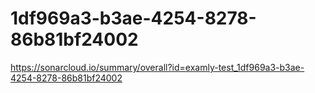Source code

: # 1df969a3-b3ae-4254-8278-86b81bf24002
https://sonarcloud.io/summary/overall?id=examly-test_1df969a3-b3ae-4254-8278-86b81bf24002
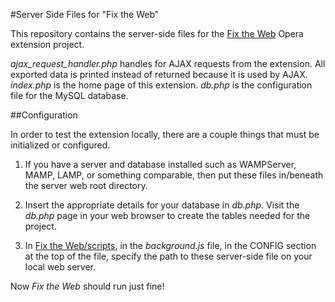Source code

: #Server Side Files for "Fix the Web"

This repository contains the server-side files for the [Fix the Web](http://github.com/cyberstream/Fix-the-Web) Opera extension project.

*ajax_request_handler.php* handles for AJAX requests from the extension. All exported data is printed instead of returned because it is used by AJAX.
*index.php* is the home page of this extension.
*db.php* is the configuration file for the MySQL database.

##Configuration

In order to test the extension locally, there are a couple things that must be initialized or configured.

1. If you have a server and database installed such as WAMPServer, MAMP, LAMP, or something comparable, then put these files in/beneath the server web root directory.

2. Insert the appropriate details for your database in *db.php*. Visit the *db.php* page in your web browser to create the tables needed for the project. 

3. In [Fix the Web/scripts](https://github.com/cyberstream/Fix-the-Web/tree/master/scripts), in the *background.js* file, in the CONFIG section at the top of the file, specify the path to these server-side file on your local web server.

Now *Fix the Web* should run just fine!
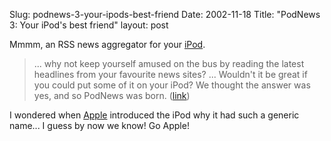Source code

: Slug: podnews-3-your-ipods-best-friend
Date: 2002-11-18
Title: "PodNews 3: Your iPod's best friend"
layout: post

Mmmm, an RSS news aggregator for your <a href="http://www.apple.com/ipod">iPod</a>.
<blockquote>... why not keep yourself amused on the bus by reading the latest headlines from your favourite news sites? ... Wouldn&#39;t it be great if you could put some of it on your iPod? We thought the answer was yes, and so PodNews was born. (<a href="http://www.clichesw.com/podnews/">link</a>)</blockquote>
I wondered when <a href="http://www.apple.com/">Apple</a> introduced the iPod why it had such a generic name... I guess by now we know! Go Apple!
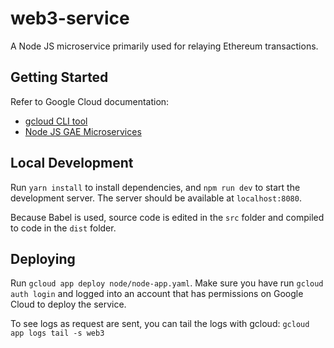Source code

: # web3-service

A Node JS microservice primarily used for relaying Ethereum transactions.

## Getting Started

Refer to Google Cloud documentation:

- [gcloud CLI tool](https://cloud.google.com/sdk/gcloud/)
- [Node JS GAE Microservices](https://cloud.google.com/appengine/docs/flexible/nodejs/quickstart)

## Local Development

Run `yarn install` to install dependencies, and `npm run dev` to start the development server. The server should be available at `localhost:8080`.

Because Babel is used, source code is edited in the `src` folder and compiled to code in the `dist` folder.

## Deploying

Run `gcloud app deploy node/node-app.yaml`. Make sure you have run `gcloud auth login` and logged into an account that has permissions on Google Cloud to deploy the service.

To see logs as request are sent, you can tail the logs with gcloud: `gcloud app logs tail -s web3`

What is expected.
Within the listing above, extract exactly the lines that run from the one containing "2. Insert the" through the one containing "Mmmm, an RSS", excluding any pictures.

Output of the task.
2. Insert the appropriate details for your database in *db.php*. Visit the *db.php* page in your web browser to create the tables needed for the project. 

3. In [Fix the Web/scripts](https://github.com/cyberstream/Fix-the-Web/tree/master/scripts), in the *background.js* file, in the CONFIG section at the top of the file, specify the path to these server-side file on your local web server.

Now *Fix the Web* should run just fine!
Source code

: Slug: podnews-3-your-ipods-best-friend
Date: 2002-11-18
Title: "PodNews 3: Your iPod's best friend"
layout: post

Mmmm, an RSS news aggregator for your <a href="http://www.apple.com/ipod">iPod</a>.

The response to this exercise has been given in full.